Saved entries
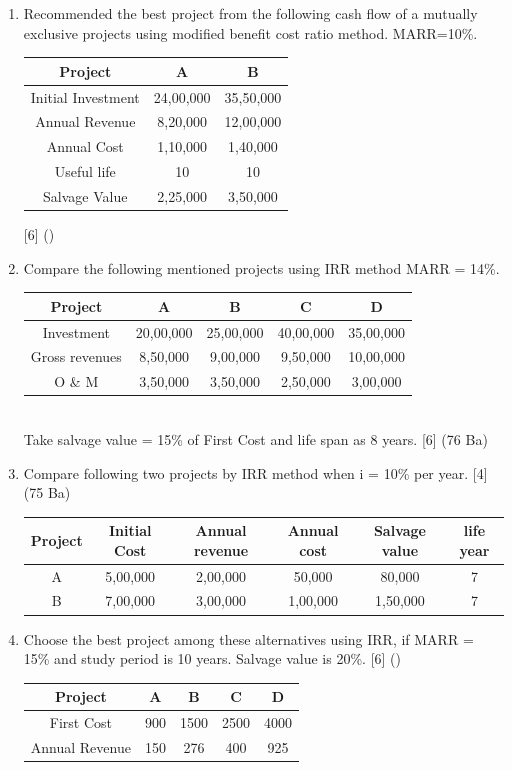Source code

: \documentclass[12pt]{article}
\begin{document}
\begin{enumerate}
			\item Recommended the best project from the following cash flow of a mutually exclusive projects using modified benefit cost ratio method. MARR=10\%. \\ 
			\begin{tabular}{|c|c|c|}
			\hline
			Project & A & B \\ \hline
			Initial Investment & 24,00,000 & 35,50,000 \\ \hline
			Annual Revenue & 8,20,000 & 12,00,000 \\ \hline
			Annual Cost & 1,10,000 & 1,40,000 \\ \hline
			Useful life & 10 & 10 \\ \hline
			Salvage Value & 2,25,000 & 3,50,000 \\ \hline
			\end{tabular} \hfill [6] ()
			
			\item Compare the following mentioned projects using IRR method MARR = 14\%. \\
			\begin{tabular}{|c|c|c|c|c|}
				\hline
				Project & A & B & C & D\\ \hline
				Investment & 20,00,000 & 25,00,000 & 40,00,000 & 35,00,000\\ \hline
				Gross revenues & 8,50,000 & 9,00,000 & 9,50,000 & 10,00,000\\ \hline
				O \& M & 3,50,000 & 3,50,000 & 2,50,000 & 3,00,000 \\ \hline
			\end{tabular}\\
			Take salvage value = 15\% of First Cost and life span as 8 years. \hfill [6] (76 Ba)
			
			\item Compare following two projects by IRR method when i = 10\% per year. \hfill [4] (75 Ba)\\
			\begin{tabular}{|c|c|c|c|c|c|}
				\hline
				Project & Initial Cost & Annual revenue & Annual cost & Salvage value & life year\\ \hline
				A & 5,00,000 & 2,00,000 & 50,000 & 80,000 & 7 \\ \hline
				B & 7,00,000 & 3,00,000 & 1,00,000 & 1,50,000 & 7 \\ \hline
			\end{tabular}
			
			\item Choose the best project among these alternatives using IRR, if MARR = 15\% and study period is 10 years. Salvage value is 20\%. \hfill [6] ()\\
			\begin{tabular}{|c|c|c|c|c|}
				\hline
				Project & A & B & C & D \\ \hline
				First Cost & 900 & 1500 & 2500 & 4000 \\ \hline
				Annual Revenue & 150 & 276 & 400 & 925 \\ \hline
			\end{tabular}
			

\end{enumerate}
\end{document}
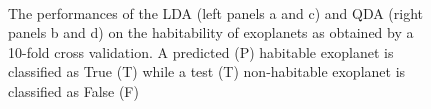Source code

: \documentclass[
12pt, %
a4paper, %
oneside, %
headinclude,footinclude, %
BCOR5mm, %
]{scrartcl}
\begin{document}
\begin{figure}[h]
  \centering
{}
\\
\caption{The performances of the LDA (left panels a and c) and QDA (right panels b and d) on the habitability of exoplanets as obtained by a 10-fold cross validation.   A predicted (P) habitable exoplanet is classified as True (T) while a test (T) non-habitable exoplanet is classified as False (F)}
\label{LDA+QDA_results}
\end{figure}
\end{document}
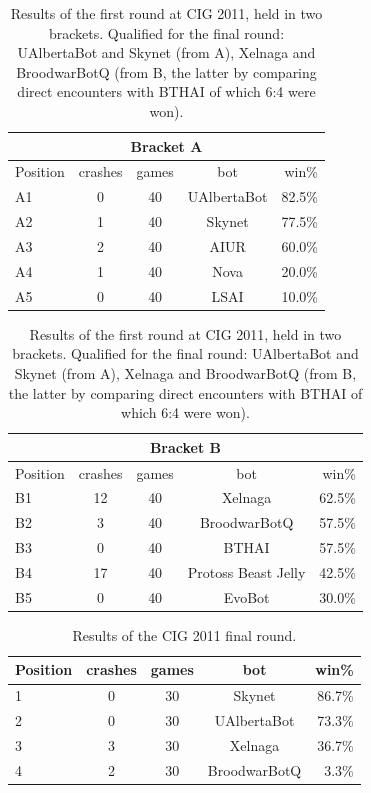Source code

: \documentclass[journal]{IEEEtran}
\begin{document}
\begin{table}[t]
\caption{Results of the first round at CIG 2011, held in two brackets.
Qualified for the final round: UAlbertaBot and Skynet (from A), Xelnaga
and BroodwarBotQ (from B, the latter by comparing direct encounters
with BTHAI of which 6:4 were won).}
\label{tab:cig-first-round}
\begin{small}
\begin{center}
\begin{tabular}{|l|c|c|c|r|}
\hline
\multicolumn{5}{|c|}{Bracket A} \\ \hline
Position & crashes & games & bot	& win\%\\ \hline
A1 & 0 &	 40 &	 UAlbertaBot & 82.5\% \\
A2 & 1 &  	 40 &	 Skynet	  &  77.5\% \\
A3 & 2 &	 40 &	 AIUR	  &  60.0\% \\
A4 & 1 &	 40 &	 Nova	  &  20.0\% \\
A5 & 0 &	 40 &	 LSAI	  &  10.0\%\\
\hline
\end{tabular}
\begin{tabular}{|l|c|c|c|r|}
\hline
\multicolumn{5}{|c|}{Bracket B} \\ \hline
Position & crashes & games & bot	& win\%\\ \hline
B1 & 12 &	 40 &	 Xelnaga &	 62.5\%\\
B2 & 3 &   40 &	 BroodwarBotQ  &  57.5\%\\
B3 & 0 &	 40 &	 BTHAI	  &  57.5\%\\
B4 & 17 &	 40 &	 Protoss Beast Jelly  & 42.5\%\\
B5 & 0 &	 40 &	 EvoBot	  &  30.0\%\\
\hline
\end{tabular}
\end{center}
\end{small}
\end{table}

\begin{table}[b]
\caption{Results of the CIG 2011 final round.}
\label{tab:cig-final-round}
\begin{small}
\begin{center}
\begin{tabular}{|l|c|c|c|r|}
\hline
Position & crashes & games & bot	& win\%\\ \hline
1 & 0 &  30 &	 Skynet	  		&  86.7\%\\
2 & 0 &	 30 &	 UAlbertaBot 	&  73.3\%\\
3 & 3 &	 30 &	 Xelnaga  		&  36.7\%\\
4 & 2 &	 30 &	 BroodwarBotQ  	&  3.3\%\\
\hline
\end{tabular}
\end{center}
\end{small}
\end{table}
\end{document}
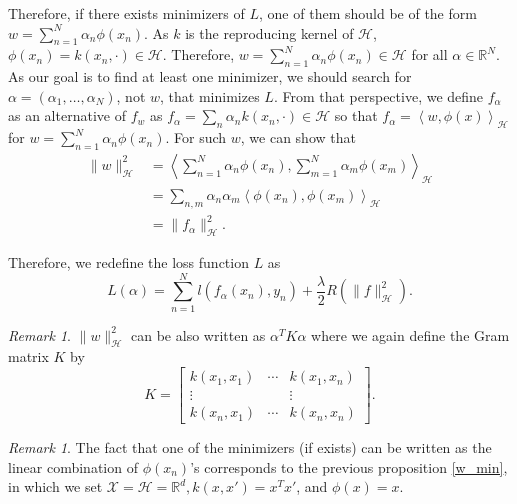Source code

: \documentclass{amsart}
\theoremstyle{definition}
\theoremstyle{remark}
\newtheorem{remark}[theorem]{Remark}
\numberwithin{equation}{section}
\begin{document}
Therefore, if there exists minimizers of $L$, one of them should be of the form $w=\sum_{n=1}^{N}\alpha_n \phi(x_n)$.
As $k$ is the reproducing kernel of $\mathcal{H}$, $\phi(x_n) = k(x_n, \cdot)\in \mathcal{H}$.
Therefore, $w=\sum_{n=1}^N \alpha_n \phi(x_n)\in \mathcal{H}$ for all $\alpha \in \mathbb{R}^N$.
As our goal is to find at least one minimizer, we should search for $\alpha=(\alpha_1, \ldots, \alpha_N)$, not $w$, that minimizes $L$.
From that perspective, we define $f_\alpha$ as an alternative of $f_w$ as $f_\alpha = \sum_{n} \alpha_n k(x_n, \cdot)\in \mathcal{H}$
so that $f_\alpha = \left< w, \phi(x)\right>_\mathcal{H}$ for $w = \sum_{n=1}^N \alpha_n \phi(x_n)$.
For such $w$, we can show that
\begin{equation}
\begin{split}
\|w\|_\mathcal{H}^2 &= \left<\sum_{n=1}^N \alpha_n \phi(x_n), \sum_{m=1}^N \alpha_m \phi(x_m) \right>_\mathcal{H}\\
                    &= \sum_{n, m} \alpha_n \alpha_m \left< \phi(x_n), \phi(x_m)\right>_\mathcal{H}\\
                    &= \|f_\alpha\|_\mathcal{H}^2.
\end{split}
\end{equation}

Therefore, we redefine the loss function $L$ as
\begin{equation}
L(\alpha) = \sum_{n=1}^N l(f_\alpha(x_n), y_n) + \frac{\lambda}{2} R(\|f\|_\mathcal{H}^2).
\end{equation}

\begin{remark}
$\|w\|_\mathcal{H}^2$ can be also written as $\alpha^T K \alpha$ where we again define the Gram matrix $K$ by
\begin{equation}
K=
\begin{bmatrix}
k(x_1, x_1) & \cdots & k(x_1, x_n)\\
\vdots & & \vdots\\
k(x_n, x_1) & \cdots & k(x_n, x_n)
\end{bmatrix}
.
\end{equation}
\end{remark}

\begin{remark}
The fact that one of the minimizers (if exists) can be written as the linear combination of
$\phi(x_n)$'s corresponds to the previous proposition \ref{w_min}, in which we set $\mathcal{X}=\mathcal{H}=\mathbb{R}^d, k(x, x') = x^Tx'$, and $\phi(x)=x$.
\end{remark}
\end{document}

* **WHAT YOU HAVE TO DO**: Please output all the records above exactly, leaving out every picture.

* **RESULT OF THE TASK**:
Source code

: \documentclass[12pt]{article}
\begin{document}
\begin{enumerate}
			\item Recommended the best project from the following cash flow of a mutually exclusive projects using modified benefit cost ratio method. MARR=10\%. \\ 
			\begin{tabular}{|c|c|c|}
			\hline
			Project & A & B \\ \hline
			Initial Investment & 24,00,000 & 35,50,000 \\ \hline
			Annual Revenue & 8,20,000 & 12,00,000 \\ \hline
			Annual Cost & 1,10,000 & 1,40,000 \\ \hline
			Useful life & 10 & 10 \\ \hline
			Salvage Value & 2,25,000 & 3,50,000 \\ \hline
			\end{tabular} \hfill [6] ()
			
			\item Compare the following mentioned projects using IRR method MARR = 14\%. \\
			\begin{tabular}{|c|c|c|c|c|}
				\hline
				Project & A & B & C & D\\ \hline
				Investment & 20,00,000 & 25,00,000 & 40,00,000 & 35,00,000\\ \hline
				Gross revenues & 8,50,000 & 9,00,000 & 9,50,000 & 10,00,000\\ \hline
				O \& M & 3,50,000 & 3,50,000 & 2,50,000 & 3,00,000 \\ \hline
			\end{tabular}\\
			Take salvage value = 15\% of First Cost and life span as 8 years. \hfill [6] (76 Ba)
			
			\item Compare following two projects by IRR method when i = 10\% per year. \hfill [4] (75 Ba)\\
			\begin{tabular}{|c|c|c|c|c|c|}
				\hline
				Project & Initial Cost & Annual revenue & Annual cost & Salvage value & life year\\ \hline
				A & 5,00,000 & 2,00,000 & 50,000 & 80,000 & 7 \\ \hline
				B & 7,00,000 & 3,00,000 & 1,00,000 & 1,50,000 & 7 \\ \hline
			\end{tabular}
			
			\item Choose the best project among these alternatives using IRR, if MARR = 15\% and study period is 10 years. Salvage value is 20\%. \hfill [6] ()\\
			\begin{tabular}{|c|c|c|c|c|}
				\hline
				Project & A & B & C & D \\ \hline
				First Cost & 900 & 1500 & 2500 & 4000 \\ \hline
				Annual Revenue & 150 & 276 & 400 & 925 \\ \hline
			\end{tabular}
			

\end{enumerate}
\end{document}
Source code

: \documentclass[
12pt, %
a4paper, %
oneside, %
headinclude,footinclude, %
BCOR5mm, %
]{scrartcl}
\begin{document}
\begin{figure}[h]
  \centering
{}
\\
\caption{The performances of the LDA (left panels a and c) and QDA (right panels b and d) on the habitability of exoplanets as obtained by a 10-fold cross validation.   A predicted (P) habitable exoplanet is classified as True (T) while a test (T) non-habitable exoplanet is classified as False (F)}
\label{LDA+QDA_results}
\end{figure}
\end{document}
Source code

: \documentclass[journal]{IEEEtran}
\begin{document}
\begin{table}[t]
\caption{Results of the first round at CIG 2011, held in two brackets.
Qualified for the final round: UAlbertaBot and Skynet (from A), Xelnaga
and BroodwarBotQ (from B, the latter by comparing direct encounters
with BTHAI of which 6:4 were won).}
\label{tab:cig-first-round}
\begin{small}
\begin{center}
\begin{tabular}{|l|c|c|c|r|}
\hline
\multicolumn{5}{|c|}{Bracket A} \\ \hline
Position & crashes & games & bot	& win\%\\ \hline
A1 & 0 &	 40 &	 UAlbertaBot & 82.5\% \\
A2 & 1 &  	 40 &	 Skynet	  &  77.5\% \\
A3 & 2 &	 40 &	 AIUR	  &  60.0\% \\
A4 & 1 &	 40 &	 Nova	  &  20.0\% \\
A5 & 0 &	 40 &	 LSAI	  &  10.0\%\\
\hline
\end{tabular}
\begin{tabular}{|l|c|c|c|r|}
\hline
\multicolumn{5}{|c|}{Bracket B} \\ \hline
Position & crashes & games & bot	& win\%\\ \hline
B1 & 12 &	 40 &	 Xelnaga &	 62.5\%\\
B2 & 3 &   40 &	 BroodwarBotQ  &  57.5\%\\
B3 & 0 &	 40 &	 BTHAI	  &  57.5\%\\
B4 & 17 &	 40 &	 Protoss Beast Jelly  & 42.5\%\\
B5 & 0 &	 40 &	 EvoBot	  &  30.0\%\\
\hline
\end{tabular}
\end{center}
\end{small}
\end{table}

\begin{table}[b]
\caption{Results of the CIG 2011 final round.}
\label{tab:cig-final-round}
\begin{small}
\begin{center}
\begin{tabular}{|l|c|c|c|r|}
\hline
Position & crashes & games & bot	& win\%\\ \hline
1 & 0 &  30 &	 Skynet	  		&  86.7\%\\
2 & 0 &	 30 &	 UAlbertaBot 	&  73.3\%\\
3 & 3 &	 30 &	 Xelnaga  		&  36.7\%\\
4 & 2 &	 30 &	 BroodwarBotQ  	&  3.3\%\\
\hline
\end{tabular}
\end{center}
\end{small}
\end{table}
\end{document}
Source code

: \documentclass{amsart}
\theoremstyle{definition}
\theoremstyle{remark}
\newtheorem{remark}[theorem]{Remark}
\numberwithin{equation}{section}
\begin{document}
Therefore, if there exists minimizers of $L$, one of them should be of the form $w=\sum_{n=1}^{N}\alpha_n \phi(x_n)$.
As $k$ is the reproducing kernel of $\mathcal{H}$, $\phi(x_n) = k(x_n, \cdot)\in \mathcal{H}$.
Therefore, $w=\sum_{n=1}^N \alpha_n \phi(x_n)\in \mathcal{H}$ for all $\alpha \in \mathbb{R}^N$.
As our goal is to find at least one minimizer, we should search for $\alpha=(\alpha_1, \ldots, \alpha_N)$, not $w$, that minimizes $L$.
From that perspective, we define $f_\alpha$ as an alternative of $f_w$ as $f_\alpha = \sum_{n} \alpha_n k(x_n, \cdot)\in \mathcal{H}$
so that $f_\alpha = \left< w, \phi(x)\right>_\mathcal{H}$ for $w = \sum_{n=1}^N \alpha_n \phi(x_n)$.
For such $w$, we can show that
\begin{equation}
\begin{split}
\|w\|_\mathcal{H}^2 &= \left<\sum_{n=1}^N \alpha_n \phi(x_n), \sum_{m=1}^N \alpha_m \phi(x_m) \right>_\mathcal{H}\\
                    &= \sum_{n, m} \alpha_n \alpha_m \left< \phi(x_n), \phi(x_m)\right>_\mathcal{H}\\
                    &= \|f_\alpha\|_\mathcal{H}^2.
\end{split}
\end{equation}

Therefore, we redefine the loss function $L$ as
\begin{equation}
L(\alpha) = \sum_{n=1}^N l(f_\alpha(x_n), y_n) + \frac{\lambda}{2} R(\|f\|_\mathcal{H}^2).
\end{equation}

\begin{remark}
$\|w\|_\mathcal{H}^2$ can be also written as $\alpha^T K \alpha$ where we again define the Gram matrix $K$ by
\begin{equation}
K=
\begin{bmatrix}
k(x_1, x_1) & \cdots & k(x_1, x_n)\\
\vdots & & \vdots\\
k(x_n, x_1) & \cdots & k(x_n, x_n)
\end{bmatrix}
.
\end{equation}
\end{remark}

\begin{remark}
The fact that one of the minimizers (if exists) can be written as the linear combination of
$\phi(x_n)$'s corresponds to the previous proposition \ref{w_min}, in which we set $\mathcal{X}=\mathcal{H}=\mathbb{R}^d, k(x, x') = x^Tx'$, and $\phi(x)=x$.
\end{remark}
\end{document}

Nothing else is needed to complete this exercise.